In September 2014, fifteen states—Alabama, Alaska, Arizona, Idaho, Indiana, Mississippi, New Mexico, North Carolina, North Dakota, Oklahoma, Pennsylvania, South Carolina, Utah, Wisconsin, and Wyoming—sent a letter to President Obama asking, among other things, for clarification on how the EPA would address non-compliance with CPP requirements. And state legislatures in several states, including Kentucky, South Carolina, and Kansas, have proposed or enacted legislation that would inhibit or prevent compliance with the CPP. So what is the consequence of not submitting the required State Implementation Plan (SIP) to the EPA, as required by the CPP?

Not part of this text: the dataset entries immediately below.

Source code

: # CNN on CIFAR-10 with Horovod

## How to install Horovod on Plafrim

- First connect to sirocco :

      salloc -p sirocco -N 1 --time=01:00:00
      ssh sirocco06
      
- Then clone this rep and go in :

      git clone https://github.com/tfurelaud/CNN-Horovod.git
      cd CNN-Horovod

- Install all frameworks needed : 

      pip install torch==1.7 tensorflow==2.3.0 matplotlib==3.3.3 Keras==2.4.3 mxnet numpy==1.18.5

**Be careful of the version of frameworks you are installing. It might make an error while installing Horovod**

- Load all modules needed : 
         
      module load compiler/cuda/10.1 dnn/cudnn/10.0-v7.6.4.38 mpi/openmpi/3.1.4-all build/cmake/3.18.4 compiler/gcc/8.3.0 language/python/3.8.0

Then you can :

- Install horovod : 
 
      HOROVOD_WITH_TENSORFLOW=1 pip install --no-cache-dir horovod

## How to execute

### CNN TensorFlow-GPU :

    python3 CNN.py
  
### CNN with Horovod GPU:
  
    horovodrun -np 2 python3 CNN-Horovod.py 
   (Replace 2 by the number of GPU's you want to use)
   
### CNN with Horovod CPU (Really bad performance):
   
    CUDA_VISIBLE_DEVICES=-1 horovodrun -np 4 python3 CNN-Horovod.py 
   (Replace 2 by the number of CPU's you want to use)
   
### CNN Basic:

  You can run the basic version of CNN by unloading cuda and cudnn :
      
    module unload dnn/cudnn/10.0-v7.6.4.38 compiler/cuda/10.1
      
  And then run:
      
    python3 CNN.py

If a state does not comply with the Clean Power Plan and fails to submit its SIP on time or in a form that is acceptable to EPA, the Agency will require that state to comply with its own yet-to-be-determined Federal Implementation Plan (FIP). (And, taking non-compliance one step further, if power plant owners fail to comply with the FIP, they will be subject to fines and enforcement action by EPA.)

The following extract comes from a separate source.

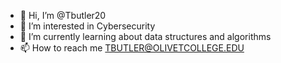 - 👋 Hi, I’m @Tbutler20
- 👀 I’m interested in Cybersecurity 
- 🌱 I’m currently learning about data structures and algorithms
- 📫 How to reach me TBUTLER@OLIVETCOLLEGE.EDU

The EPA has learned a lot over the past decade through its experiences in the courts with the Clean Air Interstate Rule (CAIR), the Clean Air Mercury Rule (CAMR), and the Cross-State Air Pollution Rule (CSAPR). In structuring the Clean Power Plan, the EPA codified some of the lessons it learned, shifting the responsibility for implementation details to the states while allowing them a fair amount of flexibility to meet the EPA standards. This was smart policymaking on two fronts—first, the states have flexibility to decide how to comply, so stakeholders will likely direct much of their input/scrutiny to their own state governments; and, second, states can better tailor compliance solutions to their own energy systems, cost of compliance, and geopolitics, compared to the federal government. In developing an FIP to serve as the backstop for states that “just say no” or submit deficient SIPs, the EPA will likely not want to deal with the potential legal threats of developing a flexible approach to state implementation with “outside the fence” considerations; rather, the EPA would likely only regulate power plants under the FIP. This means that implementing the FIP could be more expensive, with ratepayers bearing the brunt of this cost.

By not preparing for the rule implementation and not engaging in the development of an SIP, states, utilities, and other stakeholders will miss out on critical time to prepare for and to design programs that will most cost-effectively meet requirements under the CPP. As many commenters on the proposed rule pointed out, the timeframe under the Clean Power Plan is already short given the significant decision and changes that will be effected, so by delaying or avoiding action, states and compliance entities within those states could end up in a disadvantageous position with fewer low-cost compliance options.

While we are waiting for the Clean Power Plan rules to be finalized and for the FIP to be proposed this summer, states should already be developing their compliance strategies, engaging stakeholders, and ensuring that they have enough resources to react to the finalized rule. “Just say no” is a credible slogan for drug use prevention; it is not a credible strategy for addressing CPP requirements. Inaction until rule finalization will put states, power generators, and ratepayers in a precarious situation. Prudence dictates that states should not wait; the time to act is now.